__WORK REQUEST__
Line by line, please look for the word "subsection" in the following records, then copy each line you find it in.

=== TASK DATA ===

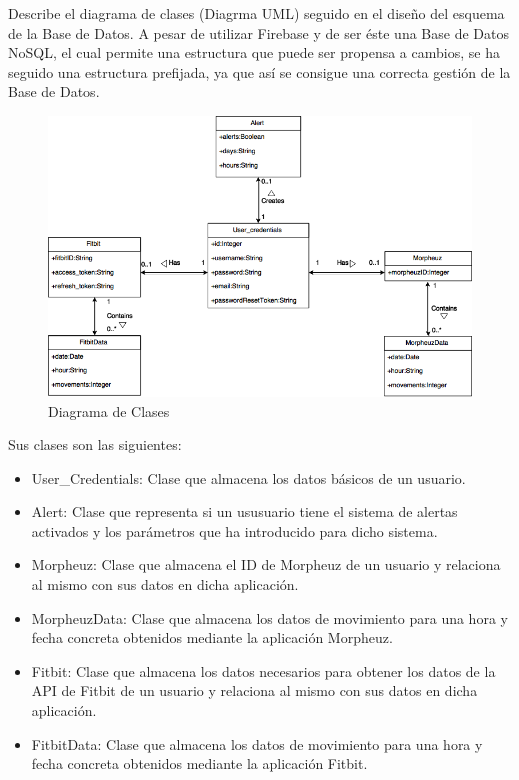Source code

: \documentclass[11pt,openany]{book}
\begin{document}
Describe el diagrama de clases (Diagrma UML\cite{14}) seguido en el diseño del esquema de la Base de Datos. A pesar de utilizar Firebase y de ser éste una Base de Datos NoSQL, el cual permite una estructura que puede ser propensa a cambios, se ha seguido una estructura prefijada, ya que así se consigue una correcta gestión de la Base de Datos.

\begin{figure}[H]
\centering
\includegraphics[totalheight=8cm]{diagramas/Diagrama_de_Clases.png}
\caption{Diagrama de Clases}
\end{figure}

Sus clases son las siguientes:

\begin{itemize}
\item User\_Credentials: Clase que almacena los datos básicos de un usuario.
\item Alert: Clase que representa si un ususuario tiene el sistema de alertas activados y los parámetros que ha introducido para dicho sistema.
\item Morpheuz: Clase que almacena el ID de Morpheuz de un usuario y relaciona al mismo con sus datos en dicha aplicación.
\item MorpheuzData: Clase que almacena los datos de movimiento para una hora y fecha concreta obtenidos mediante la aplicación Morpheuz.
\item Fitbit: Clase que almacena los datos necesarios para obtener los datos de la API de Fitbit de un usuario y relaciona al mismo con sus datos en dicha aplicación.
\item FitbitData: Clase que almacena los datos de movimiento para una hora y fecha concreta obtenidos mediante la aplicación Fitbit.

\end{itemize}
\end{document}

===
=== TASK DATA ===

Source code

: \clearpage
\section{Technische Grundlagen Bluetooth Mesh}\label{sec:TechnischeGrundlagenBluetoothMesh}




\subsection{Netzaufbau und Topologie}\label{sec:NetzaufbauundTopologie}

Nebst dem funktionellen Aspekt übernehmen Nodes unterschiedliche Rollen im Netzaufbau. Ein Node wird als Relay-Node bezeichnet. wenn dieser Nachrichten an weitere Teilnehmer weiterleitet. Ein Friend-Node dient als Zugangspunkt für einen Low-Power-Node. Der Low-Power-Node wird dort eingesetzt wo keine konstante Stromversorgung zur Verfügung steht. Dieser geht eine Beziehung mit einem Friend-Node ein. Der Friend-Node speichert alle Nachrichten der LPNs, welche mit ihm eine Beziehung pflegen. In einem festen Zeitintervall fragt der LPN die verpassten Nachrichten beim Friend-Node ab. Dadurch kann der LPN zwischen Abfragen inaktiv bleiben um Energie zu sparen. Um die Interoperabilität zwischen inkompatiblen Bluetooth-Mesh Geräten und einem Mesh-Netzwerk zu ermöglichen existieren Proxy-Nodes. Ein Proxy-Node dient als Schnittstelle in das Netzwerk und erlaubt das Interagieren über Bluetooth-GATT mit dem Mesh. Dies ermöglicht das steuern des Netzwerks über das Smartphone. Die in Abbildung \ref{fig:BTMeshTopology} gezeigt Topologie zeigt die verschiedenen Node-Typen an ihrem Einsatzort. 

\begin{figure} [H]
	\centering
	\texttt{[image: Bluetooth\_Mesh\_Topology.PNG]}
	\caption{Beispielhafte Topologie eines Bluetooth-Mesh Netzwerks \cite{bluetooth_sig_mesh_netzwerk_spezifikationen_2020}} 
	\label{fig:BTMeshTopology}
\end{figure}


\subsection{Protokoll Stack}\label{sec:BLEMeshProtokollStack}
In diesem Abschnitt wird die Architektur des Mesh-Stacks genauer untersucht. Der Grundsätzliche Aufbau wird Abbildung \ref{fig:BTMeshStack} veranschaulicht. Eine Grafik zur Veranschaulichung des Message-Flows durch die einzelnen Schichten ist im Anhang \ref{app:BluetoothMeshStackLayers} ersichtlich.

===

__ANSWER TO THE PROBLEM__
\subsection{Netzaufbau und Topologie}\label{sec:NetzaufbauundTopologie}
\subsection{Protokoll Stack}\label{sec:BLEMeshProtokollStack}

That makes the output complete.